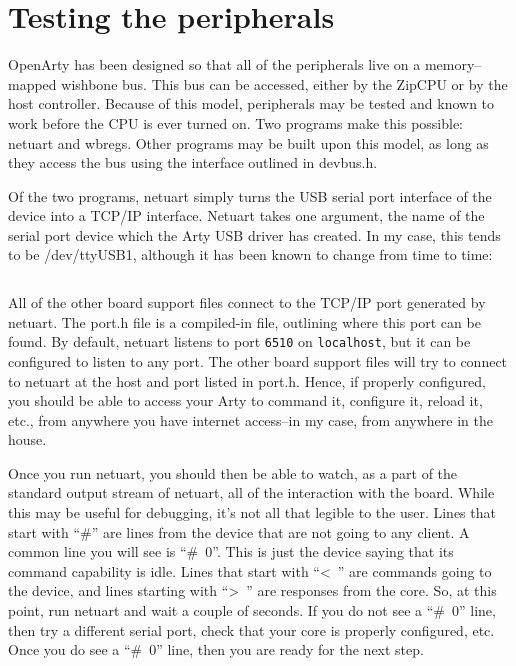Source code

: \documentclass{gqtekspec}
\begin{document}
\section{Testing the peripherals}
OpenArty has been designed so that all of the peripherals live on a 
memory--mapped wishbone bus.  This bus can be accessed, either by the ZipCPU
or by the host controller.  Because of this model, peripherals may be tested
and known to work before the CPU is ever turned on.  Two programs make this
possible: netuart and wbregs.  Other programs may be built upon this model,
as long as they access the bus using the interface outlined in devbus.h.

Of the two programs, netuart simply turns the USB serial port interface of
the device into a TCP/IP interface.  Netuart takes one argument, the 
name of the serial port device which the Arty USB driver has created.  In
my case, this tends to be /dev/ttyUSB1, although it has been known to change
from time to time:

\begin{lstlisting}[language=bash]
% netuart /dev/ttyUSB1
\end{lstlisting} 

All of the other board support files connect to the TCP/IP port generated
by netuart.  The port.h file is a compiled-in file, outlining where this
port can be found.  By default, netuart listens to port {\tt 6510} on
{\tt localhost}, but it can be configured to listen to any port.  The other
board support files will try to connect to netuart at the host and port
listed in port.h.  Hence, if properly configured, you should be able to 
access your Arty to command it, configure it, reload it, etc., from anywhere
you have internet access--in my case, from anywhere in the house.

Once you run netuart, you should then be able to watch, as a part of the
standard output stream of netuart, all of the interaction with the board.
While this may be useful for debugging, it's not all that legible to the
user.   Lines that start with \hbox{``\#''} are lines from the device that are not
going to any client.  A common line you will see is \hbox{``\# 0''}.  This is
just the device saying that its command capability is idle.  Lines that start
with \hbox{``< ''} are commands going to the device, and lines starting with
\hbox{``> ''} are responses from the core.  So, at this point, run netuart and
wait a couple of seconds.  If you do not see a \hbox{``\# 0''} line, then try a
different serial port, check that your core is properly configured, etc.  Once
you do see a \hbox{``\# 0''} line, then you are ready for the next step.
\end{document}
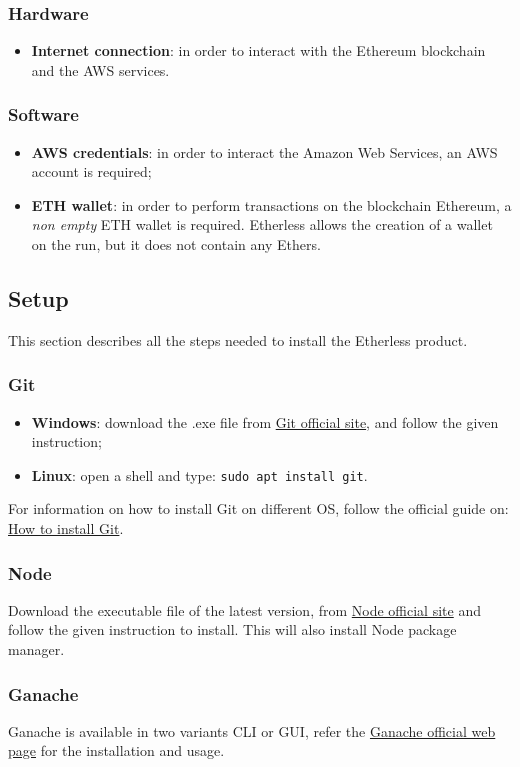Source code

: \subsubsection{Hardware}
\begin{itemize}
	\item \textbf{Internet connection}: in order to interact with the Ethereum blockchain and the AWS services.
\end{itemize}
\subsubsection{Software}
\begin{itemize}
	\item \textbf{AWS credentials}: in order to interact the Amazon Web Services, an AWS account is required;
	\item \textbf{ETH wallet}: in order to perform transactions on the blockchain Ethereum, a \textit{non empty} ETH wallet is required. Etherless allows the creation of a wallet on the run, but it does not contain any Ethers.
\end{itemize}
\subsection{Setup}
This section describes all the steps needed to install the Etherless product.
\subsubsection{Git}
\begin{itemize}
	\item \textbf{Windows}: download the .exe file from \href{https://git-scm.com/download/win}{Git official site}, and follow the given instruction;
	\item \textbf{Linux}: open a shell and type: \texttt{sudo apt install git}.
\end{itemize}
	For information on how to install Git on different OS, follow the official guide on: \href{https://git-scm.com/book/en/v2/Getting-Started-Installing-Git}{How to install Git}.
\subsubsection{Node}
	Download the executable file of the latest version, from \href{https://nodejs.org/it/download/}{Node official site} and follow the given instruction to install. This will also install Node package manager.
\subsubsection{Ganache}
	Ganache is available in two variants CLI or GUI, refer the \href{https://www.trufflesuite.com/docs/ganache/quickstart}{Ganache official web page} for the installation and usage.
───
- **Requirement**
Replicate the material above verbatim; images stay out of the copy.

- **Answer below**
Source code

: \documentclass{gqtekspec}
\begin{document}
\section{Testing the peripherals}
OpenArty has been designed so that all of the peripherals live on a 
memory--mapped wishbone bus.  This bus can be accessed, either by the ZipCPU
or by the host controller.  Because of this model, peripherals may be tested
and known to work before the CPU is ever turned on.  Two programs make this
possible: netuart and wbregs.  Other programs may be built upon this model,
as long as they access the bus using the interface outlined in devbus.h.

Of the two programs, netuart simply turns the USB serial port interface of
the device into a TCP/IP interface.  Netuart takes one argument, the 
name of the serial port device which the Arty USB driver has created.  In
my case, this tends to be /dev/ttyUSB1, although it has been known to change
from time to time:

\begin{lstlisting}[language=bash]
% netuart /dev/ttyUSB1
\end{lstlisting} 

All of the other board support files connect to the TCP/IP port generated
by netuart.  The port.h file is a compiled-in file, outlining where this
port can be found.  By default, netuart listens to port {\tt 6510} on
{\tt localhost}, but it can be configured to listen to any port.  The other
board support files will try to connect to netuart at the host and port
listed in port.h.  Hence, if properly configured, you should be able to 
access your Arty to command it, configure it, reload it, etc., from anywhere
you have internet access--in my case, from anywhere in the house.

Once you run netuart, you should then be able to watch, as a part of the
standard output stream of netuart, all of the interaction with the board.
While this may be useful for debugging, it's not all that legible to the
user.   Lines that start with \hbox{``\#''} are lines from the device that are not
going to any client.  A common line you will see is \hbox{``\# 0''}.  This is
just the device saying that its command capability is idle.  Lines that start
with \hbox{``< ''} are commands going to the device, and lines starting with
\hbox{``> ''} are responses from the core.  So, at this point, run netuart and
wait a couple of seconds.  If you do not see a \hbox{``\# 0''} line, then try a
different serial port, check that your core is properly configured, etc.  Once
you do see a \hbox{``\# 0''} line, then you are ready for the next step.
\end{document}
Source code

: \subsubsection{Hardware}
\begin{itemize}
	\item \textbf{Internet connection}: in order to interact with the Ethereum blockchain and the AWS services.
\end{itemize}
\subsubsection{Software}
\begin{itemize}
	\item \textbf{AWS credentials}: in order to interact the Amazon Web Services, an AWS account is required;
	\item \textbf{ETH wallet}: in order to perform transactions on the blockchain Ethereum, a \textit{non empty} ETH wallet is required. Etherless allows the creation of a wallet on the run, but it does not contain any Ethers.
\end{itemize}
\subsection{Setup}
This section describes all the steps needed to install the Etherless product.
\subsubsection{Git}
\begin{itemize}
	\item \textbf{Windows}: download the .exe file from \href{https://git-scm.com/download/win}{Git official site}, and follow the given instruction;
	\item \textbf{Linux}: open a shell and type: \texttt{sudo apt install git}.
\end{itemize}
	For information on how to install Git on different OS, follow the official guide on: \href{https://git-scm.com/book/en/v2/Getting-Started-Installing-Git}{How to install Git}.
\subsubsection{Node}
	Download the executable file of the latest version, from \href{https://nodejs.org/it/download/}{Node official site} and follow the given instruction to install. This will also install Node package manager.
\subsubsection{Ganache}
	Ganache is available in two variants CLI or GUI, refer the \href{https://www.trufflesuite.com/docs/ganache/quickstart}{Ganache official web page} for the installation and usage.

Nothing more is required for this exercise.